*EXERCISE REQUIREMENTS*
Each line in the entries below that holds the word "specify" belongs in the answer.

Records from a data source
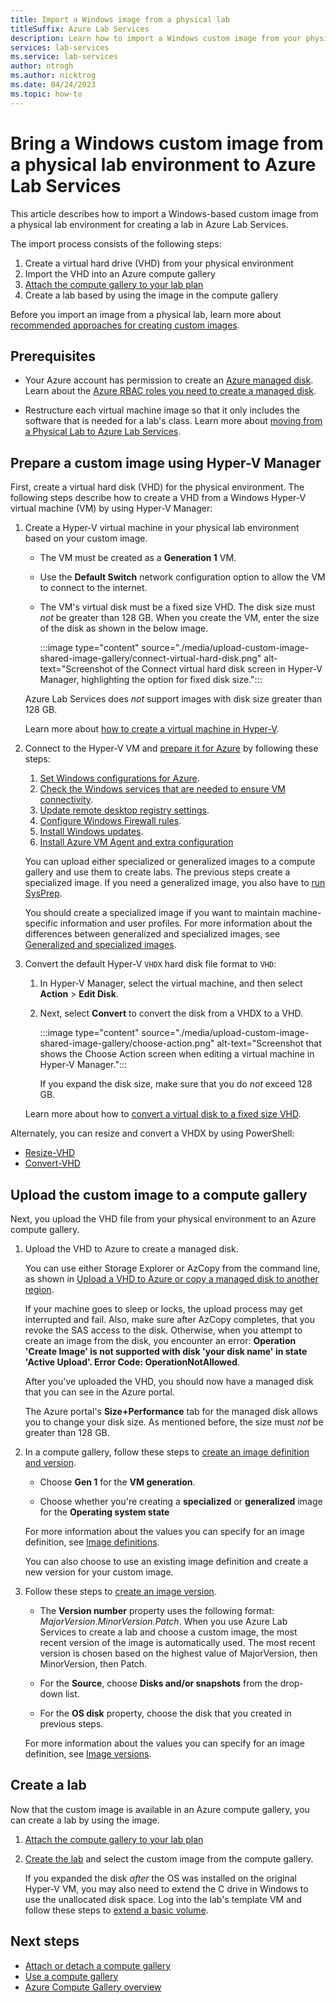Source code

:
 ```yaml
---
title: Import a Windows image from a physical lab
titleSuffix: Azure Lab Services
description: Learn how to import a Windows custom image from your physical lab environment into Azure Lab Services.
services: lab-services
ms.service: lab-services
author: ntrogh
ms.author: nicktrog
ms.date: 04/24/2023
ms.topic: how-to
---
```


# Bring a Windows custom image from a physical lab environment to Azure Lab Services

This article describes how to import a Windows-based custom image from a physical lab environment for creating a lab in Azure Lab Services.

The import process consists of the following steps:

1. Create a virtual hard drive (VHD) from your physical environment
1. Import the VHD into an Azure compute gallery
1. [Attach the compute gallery to your lab plan](/azure/lab-services/how-to-attach-detach-shared-image-gallery)
1. Create a lab based by using the image in the compute gallery

Before you import an image from a physical lab, learn more about [recommended approaches for creating custom images](approaches-for-custom-image-creation.md).

## Prerequisites

- Your Azure account has permission to create an [Azure managed disk](/azure/virtual-machines/managed-disks-overview). Learn about the [Azure RBAC roles you need to create a managed disk](/azure/virtual-machines/windows/disks-upload-vhd-to-managed-disk-powershell#assign-rbac-role).

- Restructure each virtual machine image so that it only includes the software that is needed for a lab's class. Learn more about [moving from a Physical Lab to Azure Lab Services](./concept-migrating-physical-labs.md).

## Prepare a custom image using Hyper-V Manager

First, create a virtual hard disk (VHD) for the physical environment. The following steps describe how to create a VHD from a Windows Hyper-V virtual machine (VM) by using Hyper-V Manager:

1. Create a Hyper-V virtual machine in your physical lab environment based on your custom image.

    - The VM must be created as a **Generation 1** VM.
    - Use the **Default Switch** network configuration option to allow the VM to connect to the internet.
    - The VM's virtual disk must be a fixed size VHD. The disk size must *not* be greater than 128 GB. When you create the VM, enter the size of the disk as shown in the below image.

        :::image type="content" source="./media/upload-custom-image-shared-image-gallery/connect-virtual-hard-disk.png" alt-text="Screenshot of the Connect virtual hard disk screen in Hyper-V Manager, highlighting the option for fixed disk size.":::

    Azure Lab Services does *not* support images with disk size greater than 128 GB.

    Learn more about [how to create a virtual machine in Hyper-V](/windows-server/virtualization/hyper-v/get-started/create-a-virtual-machine-in-hyper-v).

1. Connect to the Hyper-V VM and [prepare it for Azure](/azure/virtual-machines/windows/prepare-for-upload-vhd-image) by following these steps:

    1. [Set Windows configurations for Azure](/azure/virtual-machines/windows/prepare-for-upload-vhd-image#set-windows-configurations-for-azure).
    1. [Check the Windows services that are needed to ensure VM connectivity](/azure/virtual-machines/windows/prepare-for-upload-vhd-image#check-the-windows-services).
    1. [Update remote desktop registry settings](/azure/virtual-machines/windows/prepare-for-upload-vhd-image#update-remote-desktop-registry-settings).
    1. [Configure Windows Firewall rules](/azure/virtual-machines/windows/prepare-for-upload-vhd-image#configure-windows-firewall-rules).
    1. [Install Windows updates](/azure/virtual-machines/windows/prepare-for-upload-vhd-image).
    1. [Install Azure VM Agent and extra configuration](/azure/virtual-machines/windows/prepare-for-upload-vhd-image#complete-the-recommended-configurations)

    You can upload either specialized or generalized images to a compute gallery and use them to create labs. The previous steps create a specialized image. If you need a generalized image, you also have to [run SysPrep](/azure/virtual-machines/windows/prepare-for-upload-vhd-image#determine-when-to-use-sysprep). 

    You should create a specialized image if you want to maintain machine-specific information and user profiles.  For more information about the differences between generalized and specialized images, see [Generalized and specialized images](/azure/virtual-machines/shared-image-galleries#generalized-and-specialized-images).

1. Convert the default Hyper-V `VHDX` hard disk file format to `VHD`:

    1. In Hyper-V Manager, select the virtual machine, and then select **Action** > **Edit Disk**.

    1. Next, select **Convert** to convert the disk from a VHDX to a VHD.

		:::image type="content" source="./media/upload-custom-image-shared-image-gallery/choose-action.png" alt-text="Screenshot that shows the Choose Action screen when editing a virtual machine in Hyper-V Manager.":::

        If you expand the disk size, make sure that you do *not* exceed 128 GB.

    Learn more about how to [convert a virtual disk to a fixed size VHD](/azure/virtual-machines/windows/prepare-for-upload-vhd-image#convert-the-virtual-disk-to-a-fixed-size-vhd).

Alternately, you can resize and convert a VHDX by using PowerShell:

- [Resize-VHD](/powershell/module/hyper-v/resize-vhd)
- [Convert-VHD](/powershell/module/hyper-v/convert-vhd)

## Upload the custom image to a compute gallery

Next, you upload the VHD file from your physical environment to an Azure compute gallery.

1. Upload the VHD to Azure to create a managed disk.

    You can use either Storage Explorer or AzCopy from the command line, as shown in [Upload a VHD to Azure or copy a managed disk to another region](/azure/virtual-machines/windows/disks-upload-vhd-to-managed-disk-powershell).

    If your machine goes to sleep or locks, the upload process may get interrupted and fail.  Also, make sure after AzCopy completes, that you revoke the SAS access to the disk.  Otherwise, when you attempt to create an image from the disk, you encounter an error: **Operation 'Create Image' is not supported with disk 'your disk name' in state 'Active Upload'.  Error Code: OperationNotAllowed**.

    After you've uploaded the VHD, you should now have a managed disk that you can see in the Azure portal.

    The Azure portal's **Size+Performance** tab for the managed disk allows you to change your disk size. As mentioned before, the size must *not* be greater than 128 GB.

1. In a compute gallery, follow these steps to [create an image definition and version](/azure/virtual-machines/image-version).

     - Choose **Gen 1** for the **VM generation**.

     - Choose whether you're creating a **specialized** or **generalized** image for the **Operating system state**

    For more information about the values you can specify for an image definition, see [Image definitions](/azure/virtual-machines/shared-image-galleries#image-definitions).

    You can also choose to use an existing image definition and create a new version for your custom image.

1. Follow these steps to [create an image version](/azure/virtual-machines/image-version).

    - The **Version number** property uses the following format: *MajorVersion.MinorVersion.Patch*.  When you use Azure Lab Services to create a lab and choose a custom image, the most recent version of the image is automatically used.  The most recent version is chosen based on the highest value of MajorVersion, then MinorVersion, then Patch.

    - For the **Source**, choose **Disks and/or snapshots** from the drop-down list.

    - For the **OS disk** property, choose the disk that you created in previous steps.

    For more information about the values you can specify for an image definition, see [Image versions](/azure/virtual-machines/shared-image-galleries#image-versions).

## Create a lab

Now that the custom image is available in an Azure compute gallery, you can create a lab by using the image.

1. [Attach the compute gallery to your lab plan](./how-to-attach-detach-shared-image-gallery.md)

1. [Create the lab](tutorial-setup-lab.md) and select the custom image from the compute gallery.

    If you expanded the disk *after* the OS was installed on the original Hyper-V VM, you may also need to extend the C drive in Windows to use the unallocated disk space. Log into the lab's template VM and follow these steps to [extend a basic volume](/windows-server/storage/disk-management/extend-a-basic-volume).

## Next steps

- [Attach or detach a compute gallery](how-to-attach-detach-shared-image-gallery.md)
- [Use a compute gallery](how-to-use-shared-image-gallery.md)
- [Azure Compute Gallery overview](/azure/virtual-machines/shared-image-galleries)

*THE ANSWER*
    For more information about the values you can specify for an image definition, see [Image definitions](/azure/virtual-machines/shared-image-galleries#image-definitions).
    For more information about the values you can specify for an image definition, see [Image versions](/azure/virtual-machines/shared-image-galleries#image-versions).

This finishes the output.